Before reading this article in the St. Paul Pioneer Press, I would have thought that plaintiffs against GEICO would use a disparate impact theory. That is, the facially neutral underwriting criteria has a disparate impact on African-Americans. With the disparate impact theory (under the Civil Rights Act) which does not apply to insurance contracts, the business need only show business necessity for a successful defense. Risk classification, arguably, is a good business necessity reason. However, the plaintiffs seem to be asserting a disparate treatment approach which for racial discrimination is likely illegal under every state’s insurance law. The plaintiffs claim, GEICO
“"knowingly and purposefully used occupation and level of education as proxies for the race of its insured," leading to higher premiums for African-American customers.”
This requires a level of proof that seems to be high. The plaintiffs will need to find a smoking gun where GEICO employees talk about this openly in memos and the like. What seems to be missing is that if an African American had high income and a high status job, he or she would be eligible for GEICO’s lower rates too. Similarly if a white person had low education and low income, that person would get the higher rates, all other things held constant.
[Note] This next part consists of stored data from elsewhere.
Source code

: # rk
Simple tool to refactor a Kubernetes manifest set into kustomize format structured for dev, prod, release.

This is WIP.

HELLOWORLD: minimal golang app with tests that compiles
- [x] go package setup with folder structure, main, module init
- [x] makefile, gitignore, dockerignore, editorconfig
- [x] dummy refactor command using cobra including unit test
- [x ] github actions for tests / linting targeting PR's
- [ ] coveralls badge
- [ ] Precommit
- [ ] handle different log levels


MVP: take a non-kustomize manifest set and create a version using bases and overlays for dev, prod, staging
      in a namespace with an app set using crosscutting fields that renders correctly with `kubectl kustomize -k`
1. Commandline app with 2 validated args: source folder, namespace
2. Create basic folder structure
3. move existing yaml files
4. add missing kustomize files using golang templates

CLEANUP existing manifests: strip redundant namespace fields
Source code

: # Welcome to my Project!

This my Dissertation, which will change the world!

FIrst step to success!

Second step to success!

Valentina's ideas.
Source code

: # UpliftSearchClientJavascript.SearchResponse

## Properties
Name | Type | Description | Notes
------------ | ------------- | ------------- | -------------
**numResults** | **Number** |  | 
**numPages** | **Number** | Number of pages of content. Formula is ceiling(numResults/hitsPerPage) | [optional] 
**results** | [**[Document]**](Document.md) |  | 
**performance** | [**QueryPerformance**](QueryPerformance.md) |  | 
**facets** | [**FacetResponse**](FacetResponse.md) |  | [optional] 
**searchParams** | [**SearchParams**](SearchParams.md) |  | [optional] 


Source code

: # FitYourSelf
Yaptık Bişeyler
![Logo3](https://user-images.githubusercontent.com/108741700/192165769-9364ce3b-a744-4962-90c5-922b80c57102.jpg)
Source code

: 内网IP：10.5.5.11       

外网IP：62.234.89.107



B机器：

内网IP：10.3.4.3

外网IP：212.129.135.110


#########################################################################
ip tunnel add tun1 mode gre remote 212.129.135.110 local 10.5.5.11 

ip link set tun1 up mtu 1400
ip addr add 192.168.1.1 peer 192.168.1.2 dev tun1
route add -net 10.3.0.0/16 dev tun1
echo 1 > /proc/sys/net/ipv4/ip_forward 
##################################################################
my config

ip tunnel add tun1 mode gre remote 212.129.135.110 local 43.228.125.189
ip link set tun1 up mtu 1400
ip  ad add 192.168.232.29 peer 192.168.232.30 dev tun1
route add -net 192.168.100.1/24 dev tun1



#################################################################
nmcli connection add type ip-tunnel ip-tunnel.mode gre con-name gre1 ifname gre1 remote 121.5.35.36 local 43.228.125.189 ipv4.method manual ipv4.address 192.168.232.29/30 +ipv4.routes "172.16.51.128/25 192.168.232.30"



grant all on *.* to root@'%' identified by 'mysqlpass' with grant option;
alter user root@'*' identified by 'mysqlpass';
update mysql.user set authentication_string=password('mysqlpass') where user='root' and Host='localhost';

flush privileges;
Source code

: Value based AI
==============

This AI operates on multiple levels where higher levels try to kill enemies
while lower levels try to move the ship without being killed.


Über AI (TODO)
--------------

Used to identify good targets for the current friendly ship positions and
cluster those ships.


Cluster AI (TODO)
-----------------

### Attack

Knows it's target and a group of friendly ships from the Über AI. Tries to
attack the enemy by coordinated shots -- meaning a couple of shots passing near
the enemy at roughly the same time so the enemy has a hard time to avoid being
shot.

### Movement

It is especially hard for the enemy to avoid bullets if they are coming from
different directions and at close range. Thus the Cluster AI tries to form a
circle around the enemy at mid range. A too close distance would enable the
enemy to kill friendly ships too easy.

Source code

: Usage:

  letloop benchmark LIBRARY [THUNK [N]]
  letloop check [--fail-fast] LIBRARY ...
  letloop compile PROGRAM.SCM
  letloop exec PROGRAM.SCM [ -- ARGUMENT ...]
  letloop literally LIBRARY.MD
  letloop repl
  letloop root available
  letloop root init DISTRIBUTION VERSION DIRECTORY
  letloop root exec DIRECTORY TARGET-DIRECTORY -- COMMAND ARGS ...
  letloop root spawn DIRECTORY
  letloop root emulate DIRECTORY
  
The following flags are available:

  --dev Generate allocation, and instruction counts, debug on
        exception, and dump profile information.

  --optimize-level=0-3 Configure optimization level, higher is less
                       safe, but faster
One would have to prove that GEICO knew that it was going to “punish “ some majority racial customers just to discriminate against some minorities and that they would set up an underwriting system which benefit some minorities just so that they could discriminate against other minorities. I may be simple, but I think that if GEICO was really trying to discriminate against minorities it wouldn’t set an underwriting rule that allows high income/high education minorities to benefit form the underwriting rule.